I recently worked with a small team within Content Bloom to migrate over 200 gigabytes of binary files into SDL Web. Actually it was 244 Gigs to be exact ☺
It was quite a learning experience and I wanted to share some of that learning.
To get these files into SDL Web, We wrote a .Net Console application that uses the SDL CoreService API. I’m pretty sure most people reading this blog have created a little app before to perform certain Tridion functions. If you haven’t, there’s a lot of information out there on how to get started.
There was however a little gotcha when using the CoreService API in Web 8, in that I now needed to provide an AccessToken to the UploadBinaryContent method, this is documented in the release docs here.
It gave me some grief at first, but thanks to some help on Stack Exchange, I managed to get up and running.
Here’s the issues I encountered in getting used to the new Access Token, if you’re new to it, you will certainly find them useful.
- Coreservice : Upload Binary File (Couldn’t upload the binary file Provided access token has expired)
- AccessToken – configure time?
Thanks SDL community, please do up vote those fine answers.
Dealing with the files
The files that we’re importing are stored in a directory structure; these have been exported from the Documentum system.

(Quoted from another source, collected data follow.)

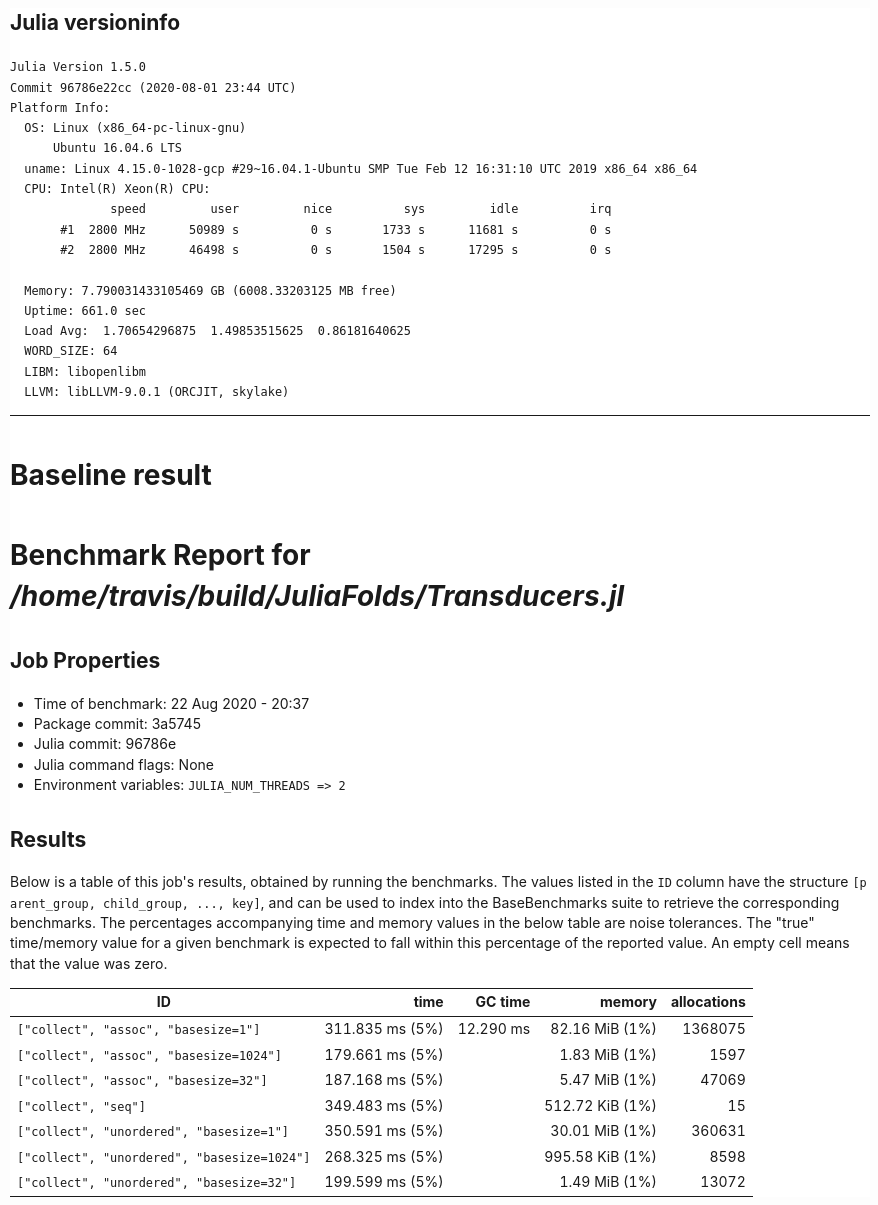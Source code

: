 ## Julia versioninfo
```
Julia Version 1.5.0
Commit 96786e22cc (2020-08-01 23:44 UTC)
Platform Info:
  OS: Linux (x86_64-pc-linux-gnu)
      Ubuntu 16.04.6 LTS
  uname: Linux 4.15.0-1028-gcp #29~16.04.1-Ubuntu SMP Tue Feb 12 16:31:10 UTC 2019 x86_64 x86_64
  CPU: Intel(R) Xeon(R) CPU: 
              speed         user         nice          sys         idle          irq
       #1  2800 MHz      50989 s          0 s       1733 s      11681 s          0 s
       #2  2800 MHz      46498 s          0 s       1504 s      17295 s          0 s
       
  Memory: 7.790031433105469 GB (6008.33203125 MB free)
  Uptime: 661.0 sec
  Load Avg:  1.70654296875  1.49853515625  0.86181640625
  WORD_SIZE: 64
  LIBM: libopenlibm
  LLVM: libLLVM-9.0.1 (ORCJIT, skylake)
```

---
# Baseline result
# Benchmark Report for */home/travis/build/JuliaFolds/Transducers.jl*

## Job Properties
* Time of benchmark: 22 Aug 2020 - 20:37
* Package commit: 3a5745
* Julia commit: 96786e
* Julia command flags: None
* Environment variables: `JULIA_NUM_THREADS => 2`

## Results
Below is a table of this job's results, obtained by running the benchmarks.
The values listed in the `ID` column have the structure `[parent_group, child_group, ..., key]`, and can be used to
index into the BaseBenchmarks suite to retrieve the corresponding benchmarks.
The percentages accompanying time and memory values in the below table are noise tolerances. The "true"
time/memory value for a given benchmark is expected to fall within this percentage of the reported value.
An empty cell means that the value was zero.

| ID                                                  | time            | GC time   | memory           | allocations |
|-----------------------------------------------------|----------------:|----------:|-----------------:|------------:|
| `["collect", "assoc", "basesize=1"]`                | 311.835 ms (5%) | 12.290 ms |   82.16 MiB (1%) |     1368075 |
| `["collect", "assoc", "basesize=1024"]`             | 179.661 ms (5%) |           |    1.83 MiB (1%) |        1597 |
| `["collect", "assoc", "basesize=32"]`               | 187.168 ms (5%) |           |    5.47 MiB (1%) |       47069 |
| `["collect", "seq"]`                                | 349.483 ms (5%) |           |  512.72 KiB (1%) |          15 |
| `["collect", "unordered", "basesize=1"]`            | 350.591 ms (5%) |           |   30.01 MiB (1%) |      360631 |
| `["collect", "unordered", "basesize=1024"]`         | 268.325 ms (5%) |           |  995.58 KiB (1%) |        8598 |
| `["collect", "unordered", "basesize=32"]`           | 199.599 ms (5%) |           |    1.49 MiB (1%) |       13072 |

Initially we started working from the Content Manager machine remotely (the CM is in the Amazon Cloud) but I was finding that the speed in uploading via CoreService was slowing down my progress. 200 gigs over CoreService remotely is never going to be ideal.
From a time perspective, take note that unzipping thousands and thousands of images of this size can take over a day. If you then need to get them onto your CMS server, you can easily lose a couple of days getting them there to be processed… a good tip if you’re planning your time.
Now that we’ve moved our little tool and all of our files onto the actual CME server we can import at speed. Another great tip here is to use the net.tcp endpoint rather than the wshttp it’s much faster and doesn’t seem to drop as much.
So now we’re running we’re creating thousands of components every couple of hours, life is great.. but not so fast, we’re seeing some weird errors in the log files.
The first one is:
Unable to save Component (tcm:0-0-0). The transaction has aborted.
To resolve this, we went into the Tridion_CM database (note MS SQL Server) and ran the following query:
SELECT 1 FROM BINARIES WHERE ID = -1 AND CONTENT IS NULL
Then sometimes, we would see this issue:
The timeout period elapsed prior to completion of the operation or the server is not responding. A database error occurred while executing Stored Procedure "EDA_ITEMS_UPDATEBINARYCONTENT".EDA_ITEMS_UPDATEBINARYCONTENT
To solve this you simply need to run sp_updatestats in your database.
Given my volume and the amount of hammering on the database, I was scheduling both of my DB fixes to run 3 times a day and this solved any issues in the uploading.
Hope these tips help!